2. State the exegetical idea of the passage (What did the passage mean to the original audience)
What did this passage mean to the original audience. This is based on the hermeneutical principle of authorial intention or one interpretation for each text. For Ephesians 1:3-14, the exegetical idea for the original audience could be stated like this: “God’s people must praise each person of the Trinity because of His unique contribution to their salvation.” Because there is much commonality between the original audience and my modern audience in Ephesians the proposition doesn’t have to be adapted. The following examples show where adaptation is necessary.
Haddon Robinson’s exegetical idea combines the subject and the complement. Subject: About what does the verse talks? Complement: What does the verse say about the subject?
Exegetical idea (including subject and complement) of Mark 16:1-4: “The women who came to the empty tomb to anoint the body of Jesus worried about a problem that was too big for them, but it was resolved before they ever had to face it.”
3. Convert the exegetical idea into the homiletical idea or proposition (What does the passage mean to my audience)
The Homiletical idea or the proposition of the above exegetical idea is the following: “The Lord’s people are sometimes confronted with problems that are too big for them.” This declarative proposition can be converted into this demand proposition: “We must trust God to solve our problems.”
Exegetical idea for Ezra 7:10: “Ezra purposed in his heart to exposit the Scriptures.”
Homiletical idea or declarative proposition: “God uses the preacher who dedicates himself to Biblical preaching.”
Convert the declarative proposition into a demand proposition: __________________________.
How to Move from The Proposition to The First Main Division
The proposition is followed by the interrogative statement using one of the five interrogative adverbs (why, how, what, when, and where). After you exegete the passage, list both how and why (the more common interrogative adverbs used) the proposition can be develop. One instead of two interrogatives will develop the proposition better. Again, this rule can be broken when a “why” and “how” interrogative statement will fit the passage better.
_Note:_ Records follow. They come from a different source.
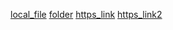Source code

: [local_file](many_links.md)
[folder](no_links)
[https_link](https://www.google.de/)
[https_link2](https://www.google.de/?hl=de)

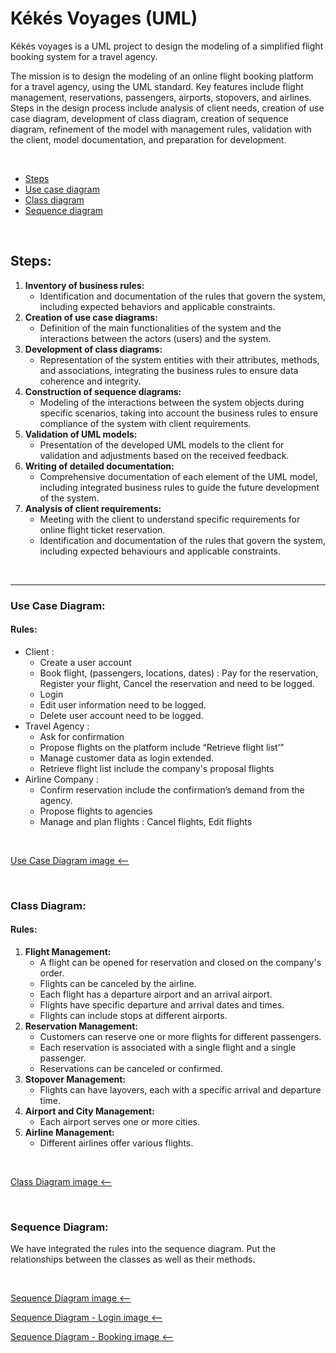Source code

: # Kékés Voyages (UML)

Kékés voyages is a UML project to design the modeling of a simplified flight booking system for a travel agency.


The mission is to design the modeling of an online flight booking platform for a travel agency, using the UML standard. Key features include flight management, reservations, passengers, airports, stopovers, and airlines. Steps in the design process include analysis of client needs, creation of use case diagram, development of class diagram, creation of sequence diagram, refinement of the model with management rules, validation with the client, model documentation, and preparation for development.

<br>

<ul>
    <li><a href="#steps">Steps</a></li>
    <li><a href="#use-case-diagram">Use case diagram</a></li>
    <li><a href="#class-diagram">Class diagram</a></li>
    <li><a href="#sequence-diagram">Sequence diagram</a></li>
</ul>

<br>


## Steps: 



1. **Inventory of business rules:**
    - Identification and documentation of the rules that govern the system, including expected behaviors and applicable constraints.
2. **Creation of use case diagrams:**
    - Definition of the main functionalities of the system and the interactions between the actors (users) and the system.
3. **Development of class diagrams:**
    - Representation of the system entities with their attributes, methods, and associations, integrating the business rules to ensure data coherence and integrity.
4. **Construction of sequence diagrams:**
    - Modeling of the interactions between the system objects during specific scenarios, taking into account the business rules to ensure compliance of the system with client requirements.
5. **Validation of UML models:**
    - Presentation of the developed UML models to the client for validation and adjustments based on the received feedback.
6. **Writing of detailed documentation:**
    - Comprehensive documentation of each element of the UML model, including integrated business rules to guide the future development of the system.
7. **Analysis of client requirements:**
    - Meeting with the client to understand specific requirements for online flight ticket reservation.
    - Identification and documentation of the rules that govern the system, including expected behaviours and applicable constraints.

<br>

---

### Use Case Diagram:

#### Rules:

- Client :
    - Create a user account
    - Book flight, (passengers, locations, dates) : Pay for the reservation, Register your flight, Cancel the reservation and need to be logged.
    - Login
    - Edit user information need to be logged.
    - Delete user account need to be logged.
- Travel Agency :
    - Ask for confirmation
    - Propose flights on the platform include “Retrieve flight list’”
    - Manage customer data as login extended.
    - Retrieve flight list include the company's proposal flights
- Airline Company :
    - Confirm reservation include the confirmation’s demand from the agency.
    - Propose flights to agencies
    - Manage and plan flights : Cancel flights, Edit flights

<br>

<a href="https://raw.githubusercontent.com/desirerichard/KekesVoyages/main/UseCaseDiagram.png">Use Case Diagram image <--</a>

<br>

### Class Diagram:

#### Rules:

1. **Flight Management:**
    - A flight can be opened for reservation and closed on the company's order.
    - Flights can be canceled by the airline.
    - Each flight has a departure airport and an arrival airport.
    - Flights have specific departure and arrival dates and times.
    - Flights can include stops at different airports.
2. **Reservation Management:**
    - Customers can reserve one or more flights for different passengers.
    - Each reservation is associated with a single flight and a single passenger.
    - Reservations can be canceled or confirmed.
3. **Stopover Management:**
    - Flights can have layovers, each with a specific arrival and departure time.
4. **Airport and City Management:**
    - Each airport serves one or more cities.
5. **Airline Management:**
    - Different airlines offer various flights.

<br>

<a href="https://raw.githubusercontent.com/desirerichard/KekesVoyages/main/ClassDiagram.png">Class Diagram image <--</a>

<br>

### Sequence Diagram:

We have integrated the rules into the sequence diagram. Put the relationships between the classes as well as their methods.

<br>

<a href="https://raw.githubusercontent.com/desirerichard/KekesVoyages/main/Sequence%20Diagram/SequenceDiagram.png">Sequence Diagram image <--</a>

<a href="https://raw.githubusercontent.com/desirerichard/KekesVoyages/main/Sequence%20Diagram/SequenceDiagram_Login.png">Sequence Diagram - Login image <--</a>

<a href="https://raw.githubusercontent.com/desirerichard/KekesVoyages/main/Sequence%20Diagram/SequenceDiagram_Booking.png">Sequence Diagram - Booking image <--</a>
The interrogative sentence is followed by the transitional sentence, with a key word, which connects the proposition to the first main point of the sermon.
The first sermon that I preached after I got started in Homiletics with Mr. LeGrand was from Ephesians 2:8-9.
My proposition was: You must be saved by grace through faith
Interrogative sentence: How can you be saved by grace?
Transitional sentence: By taking these steps in Ephesians 2:8-9. “Steps” is the key word.
I. By faith in Jesus Christ
II. By grace and not works
Here is an alternative using why as the interrogative.
Proposition: You must be saved through faith
Interrogative sentence: Why must you be saved through faith?
Transitional sentence: Because of the following reasons. “Reasons” is the key word.
I. Because Salvation is by faith
II. Because Salvation is by grace and not works
I will never forget the relief I experienced in preaching that sermon on Ephesians 2:8-9 when I learned in my first Homiletic’s class the steps to take and follow in preaching. This model is not the only model for preaching but is one to begin with and master before we move on to more advance models.